• YOUR GOAL: When you reach a picture, leave it out; output everything else in the records exactly.
- - - -
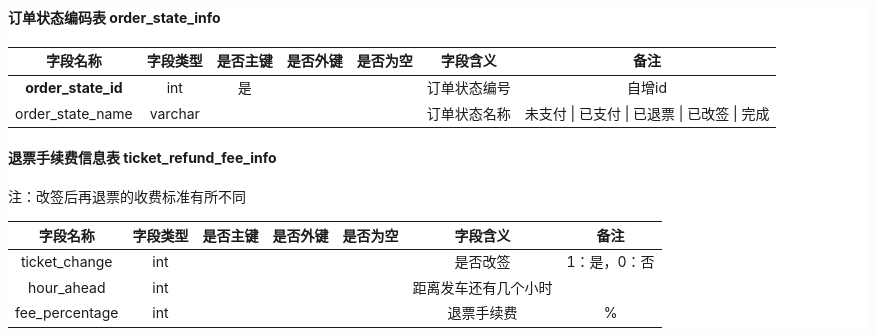 

#### <span id="order_state_info">订单状态编码表 order_state_info</span>

|      字段名称      | 字段类型 | 是否主键 | 是否外键 | 是否为空 |   字段含义   |                     备注                     |
| :----------------: | :------: | :------: | :------: | :------: | :----------: | :------------------------------------------: |
| **order_state_id** |   int    |    是    |          |          | 订单状态编号 |                    自增id                    |
|  order_state_name  | varchar  |          |          |          | 订单状态名称 | 未支付 \| 已支付 \| 已退票 \| 已改签 \| 完成 |



#### <span id="order_operation_fee_info">退票手续费信息表 ticket_refund_fee_info</span>

注：改签后再退票的收费标准有所不同

|    字段名称    | 字段类型 | 是否主键 | 是否外键 | 是否为空 |       字段含义       |     备注     |
| :------------: | :------: | :------: | :------: | :------: | :------------------: | :----------: |
| ticket_change  |   int    |          |          |          |       是否改签       | 1：是，0：否 |
|   hour_ahead   |   int    |          |          |          | 距离发车还有几个小时 |              |
| fee_percentage |   int    |          |          |          |      退票手续费      |      %       |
- - - -
• WRITTEN SOLUTION:
#### <span id="order_state_info">订单状态编码表 order_state_info</span>

|      字段名称      | 字段类型 | 是否主键 | 是否外键 | 是否为空 |   字段含义   |                     备注                     |
| :----------------: | :------: | :------: | :------: | :------: | :----------: | :------------------------------------------: |
| **order_state_id** |   int    |    是    |          |          | 订单状态编号 |                    自增id                    |
|  order_state_name  | varchar  |          |          |          | 订单状态名称 | 未支付 \| 已支付 \| 已退票 \| 已改签 \| 完成 |



#### <span id="order_operation_fee_info">退票手续费信息表 ticket_refund_fee_info</span>

注：改签后再退票的收费标准有所不同

|    字段名称    | 字段类型 | 是否主键 | 是否外键 | 是否为空 |       字段含义       |     备注     |
| :------------: | :------: | :------: | :------: | :------: | :------------------: | :----------: |
| ticket_change  |   int    |          |          |          |       是否改签       | 1：是，0：否 |
|   hour_ahead   |   int    |          |          |          | 距离发车还有几个小时 |              |
| fee_percentage |   int    |          |          |          |      退票手续费      |      %       |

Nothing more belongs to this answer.